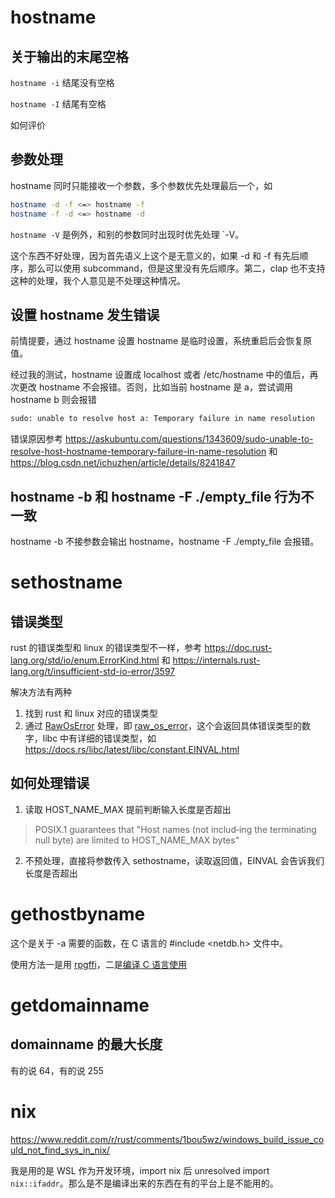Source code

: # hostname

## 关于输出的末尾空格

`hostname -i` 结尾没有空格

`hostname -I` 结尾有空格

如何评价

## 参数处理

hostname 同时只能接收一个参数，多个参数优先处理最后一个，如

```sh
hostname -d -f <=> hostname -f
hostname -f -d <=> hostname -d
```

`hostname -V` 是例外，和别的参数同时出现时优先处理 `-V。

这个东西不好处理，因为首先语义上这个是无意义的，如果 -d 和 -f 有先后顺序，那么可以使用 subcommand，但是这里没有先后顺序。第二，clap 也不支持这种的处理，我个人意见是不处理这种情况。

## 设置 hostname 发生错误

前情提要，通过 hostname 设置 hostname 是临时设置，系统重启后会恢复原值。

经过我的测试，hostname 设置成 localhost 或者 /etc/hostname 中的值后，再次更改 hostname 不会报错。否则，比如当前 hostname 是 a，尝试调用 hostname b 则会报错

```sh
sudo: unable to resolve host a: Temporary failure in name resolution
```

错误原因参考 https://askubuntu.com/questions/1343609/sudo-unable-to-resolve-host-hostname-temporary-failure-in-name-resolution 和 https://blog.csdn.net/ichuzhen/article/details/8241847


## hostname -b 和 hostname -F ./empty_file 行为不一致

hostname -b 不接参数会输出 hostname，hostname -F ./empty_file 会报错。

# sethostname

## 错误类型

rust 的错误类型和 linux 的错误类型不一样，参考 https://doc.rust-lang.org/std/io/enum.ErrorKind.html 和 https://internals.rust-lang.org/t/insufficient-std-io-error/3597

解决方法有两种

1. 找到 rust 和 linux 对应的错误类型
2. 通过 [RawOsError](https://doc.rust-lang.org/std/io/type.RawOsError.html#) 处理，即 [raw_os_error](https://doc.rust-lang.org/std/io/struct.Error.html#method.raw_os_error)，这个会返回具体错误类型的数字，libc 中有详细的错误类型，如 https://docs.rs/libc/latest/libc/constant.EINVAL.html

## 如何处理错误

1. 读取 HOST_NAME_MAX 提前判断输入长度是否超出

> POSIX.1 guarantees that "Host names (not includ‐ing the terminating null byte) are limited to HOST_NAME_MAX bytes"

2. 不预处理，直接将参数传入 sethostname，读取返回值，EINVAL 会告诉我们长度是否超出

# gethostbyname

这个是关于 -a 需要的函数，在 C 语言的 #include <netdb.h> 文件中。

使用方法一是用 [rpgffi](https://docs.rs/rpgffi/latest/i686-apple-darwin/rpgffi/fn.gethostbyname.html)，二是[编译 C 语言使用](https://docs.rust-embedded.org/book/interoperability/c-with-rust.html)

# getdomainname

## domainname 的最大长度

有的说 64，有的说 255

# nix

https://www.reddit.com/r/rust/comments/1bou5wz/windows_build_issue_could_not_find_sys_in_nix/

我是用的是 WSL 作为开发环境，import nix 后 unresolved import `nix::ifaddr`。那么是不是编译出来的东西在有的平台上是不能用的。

....................

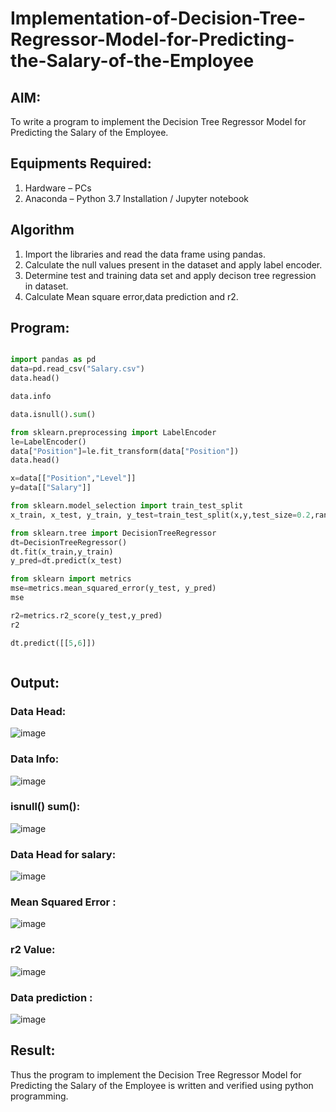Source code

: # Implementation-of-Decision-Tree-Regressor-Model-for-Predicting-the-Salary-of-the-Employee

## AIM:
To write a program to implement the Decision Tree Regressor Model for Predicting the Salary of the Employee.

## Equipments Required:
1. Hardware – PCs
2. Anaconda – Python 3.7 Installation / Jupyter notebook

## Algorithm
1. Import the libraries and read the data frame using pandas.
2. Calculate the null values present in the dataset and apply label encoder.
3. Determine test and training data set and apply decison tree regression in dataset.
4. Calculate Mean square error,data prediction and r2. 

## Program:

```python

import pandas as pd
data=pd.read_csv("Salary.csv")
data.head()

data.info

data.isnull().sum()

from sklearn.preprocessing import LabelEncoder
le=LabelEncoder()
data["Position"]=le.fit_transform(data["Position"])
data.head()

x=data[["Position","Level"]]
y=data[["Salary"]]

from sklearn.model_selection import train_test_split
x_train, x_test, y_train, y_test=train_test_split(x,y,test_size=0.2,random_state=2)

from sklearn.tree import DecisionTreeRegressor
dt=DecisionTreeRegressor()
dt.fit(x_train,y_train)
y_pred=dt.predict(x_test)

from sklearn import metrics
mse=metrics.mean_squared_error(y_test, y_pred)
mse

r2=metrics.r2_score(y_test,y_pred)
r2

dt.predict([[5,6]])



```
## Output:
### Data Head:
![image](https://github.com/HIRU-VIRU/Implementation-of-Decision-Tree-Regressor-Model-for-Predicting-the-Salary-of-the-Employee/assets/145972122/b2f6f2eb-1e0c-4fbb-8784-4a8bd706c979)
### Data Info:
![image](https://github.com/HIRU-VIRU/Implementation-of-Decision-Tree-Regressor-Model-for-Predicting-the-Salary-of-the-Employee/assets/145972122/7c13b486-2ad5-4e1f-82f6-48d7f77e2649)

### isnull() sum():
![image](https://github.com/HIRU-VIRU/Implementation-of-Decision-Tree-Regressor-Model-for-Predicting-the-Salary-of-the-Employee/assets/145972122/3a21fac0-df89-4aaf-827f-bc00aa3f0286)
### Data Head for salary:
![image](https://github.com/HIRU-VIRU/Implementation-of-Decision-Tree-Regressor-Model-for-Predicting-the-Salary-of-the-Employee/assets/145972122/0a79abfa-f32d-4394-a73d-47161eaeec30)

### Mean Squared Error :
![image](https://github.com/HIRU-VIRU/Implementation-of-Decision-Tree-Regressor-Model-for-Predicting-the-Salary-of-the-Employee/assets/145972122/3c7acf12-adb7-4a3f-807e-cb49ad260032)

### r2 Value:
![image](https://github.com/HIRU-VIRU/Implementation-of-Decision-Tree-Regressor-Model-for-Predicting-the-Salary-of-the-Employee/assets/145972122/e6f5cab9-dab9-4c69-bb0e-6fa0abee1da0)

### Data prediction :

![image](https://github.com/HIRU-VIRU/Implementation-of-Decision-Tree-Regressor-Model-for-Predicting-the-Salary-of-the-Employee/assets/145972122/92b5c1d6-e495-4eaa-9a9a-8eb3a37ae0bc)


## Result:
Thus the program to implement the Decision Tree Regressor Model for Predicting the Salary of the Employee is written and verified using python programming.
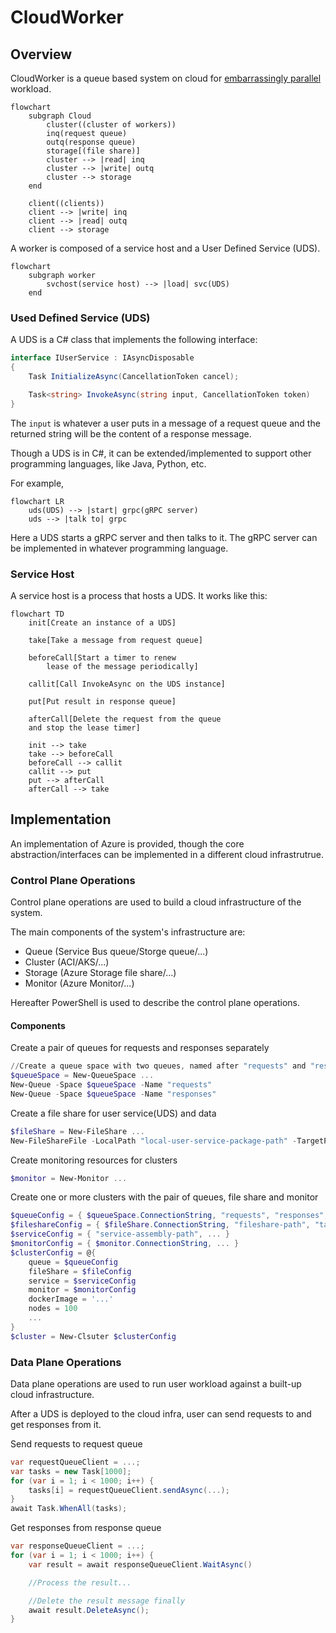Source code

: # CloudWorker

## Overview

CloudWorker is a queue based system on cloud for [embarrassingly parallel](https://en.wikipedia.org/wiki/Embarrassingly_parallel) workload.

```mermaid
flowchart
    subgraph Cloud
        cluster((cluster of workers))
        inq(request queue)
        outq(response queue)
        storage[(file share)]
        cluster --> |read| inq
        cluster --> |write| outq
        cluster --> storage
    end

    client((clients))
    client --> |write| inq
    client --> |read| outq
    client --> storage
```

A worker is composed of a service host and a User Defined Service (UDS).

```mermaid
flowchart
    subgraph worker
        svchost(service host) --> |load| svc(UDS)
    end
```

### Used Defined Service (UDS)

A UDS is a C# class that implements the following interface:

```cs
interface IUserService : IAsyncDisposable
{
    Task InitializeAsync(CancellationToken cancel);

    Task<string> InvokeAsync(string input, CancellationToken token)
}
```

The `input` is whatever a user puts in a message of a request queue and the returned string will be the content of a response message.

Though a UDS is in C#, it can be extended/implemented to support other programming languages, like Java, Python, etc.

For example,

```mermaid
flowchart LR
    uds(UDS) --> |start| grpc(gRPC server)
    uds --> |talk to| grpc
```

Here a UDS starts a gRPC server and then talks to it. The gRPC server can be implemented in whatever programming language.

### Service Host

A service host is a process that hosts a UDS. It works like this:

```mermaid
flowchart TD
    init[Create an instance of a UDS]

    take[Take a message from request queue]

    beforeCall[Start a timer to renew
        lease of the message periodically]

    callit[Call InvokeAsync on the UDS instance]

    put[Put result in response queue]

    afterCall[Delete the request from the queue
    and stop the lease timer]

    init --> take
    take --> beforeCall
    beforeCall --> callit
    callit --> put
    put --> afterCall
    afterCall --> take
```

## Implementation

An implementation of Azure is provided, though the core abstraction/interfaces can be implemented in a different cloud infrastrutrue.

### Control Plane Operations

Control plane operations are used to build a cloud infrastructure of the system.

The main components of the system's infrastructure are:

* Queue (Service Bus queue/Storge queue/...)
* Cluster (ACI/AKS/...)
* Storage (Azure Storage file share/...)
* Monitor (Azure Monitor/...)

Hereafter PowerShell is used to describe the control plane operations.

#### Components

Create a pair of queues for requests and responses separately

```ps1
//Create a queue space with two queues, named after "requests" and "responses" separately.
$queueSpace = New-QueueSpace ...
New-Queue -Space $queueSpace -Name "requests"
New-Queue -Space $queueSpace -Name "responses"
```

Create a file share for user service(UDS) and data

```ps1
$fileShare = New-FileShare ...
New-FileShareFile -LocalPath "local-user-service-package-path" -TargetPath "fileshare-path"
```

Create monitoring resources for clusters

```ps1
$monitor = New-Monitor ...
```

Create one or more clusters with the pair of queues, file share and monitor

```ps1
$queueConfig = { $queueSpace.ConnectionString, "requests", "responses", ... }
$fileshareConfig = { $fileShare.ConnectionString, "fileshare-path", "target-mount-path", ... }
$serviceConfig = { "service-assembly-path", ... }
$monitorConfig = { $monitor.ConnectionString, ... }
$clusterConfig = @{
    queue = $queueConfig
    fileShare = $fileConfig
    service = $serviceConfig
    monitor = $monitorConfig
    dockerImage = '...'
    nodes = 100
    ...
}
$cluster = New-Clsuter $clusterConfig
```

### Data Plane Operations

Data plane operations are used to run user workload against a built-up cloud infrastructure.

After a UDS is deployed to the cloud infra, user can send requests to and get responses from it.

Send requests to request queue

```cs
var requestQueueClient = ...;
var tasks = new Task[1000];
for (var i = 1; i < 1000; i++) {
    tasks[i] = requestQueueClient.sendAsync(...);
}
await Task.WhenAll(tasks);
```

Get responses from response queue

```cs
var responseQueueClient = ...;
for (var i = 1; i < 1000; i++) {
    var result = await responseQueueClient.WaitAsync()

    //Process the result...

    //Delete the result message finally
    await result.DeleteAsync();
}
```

....................

• **What is expected**: Produce only the lines from the line containing "# sethostname" through the line containing "## domainname 的最大长度", inclusive of both, exactly as they stand in the entries above.

• **Task solution**:
# sethostname

## 错误类型

rust 的错误类型和 linux 的错误类型不一样，参考 https://doc.rust-lang.org/std/io/enum.ErrorKind.html 和 https://internals.rust-lang.org/t/insufficient-std-io-error/3597

解决方法有两种

1. 找到 rust 和 linux 对应的错误类型
2. 通过 [RawOsError](https://doc.rust-lang.org/std/io/type.RawOsError.html#) 处理，即 [raw_os_error](https://doc.rust-lang.org/std/io/struct.Error.html#method.raw_os_error)，这个会返回具体错误类型的数字，libc 中有详细的错误类型，如 https://docs.rs/libc/latest/libc/constant.EINVAL.html

## 如何处理错误

1. 读取 HOST_NAME_MAX 提前判断输入长度是否超出

> POSIX.1 guarantees that "Host names (not includ‐ing the terminating null byte) are limited to HOST_NAME_MAX bytes"

2. 不预处理，直接将参数传入 sethostname，读取返回值，EINVAL 会告诉我们长度是否超出

# gethostbyname

这个是关于 -a 需要的函数，在 C 语言的 #include <netdb.h> 文件中。

使用方法一是用 [rpgffi](https://docs.rs/rpgffi/latest/i686-apple-darwin/rpgffi/fn.gethostbyname.html)，二是[编译 C 语言使用](https://docs.rust-embedded.org/book/interoperability/c-with-rust.html)

# getdomainname

## domainname 的最大长度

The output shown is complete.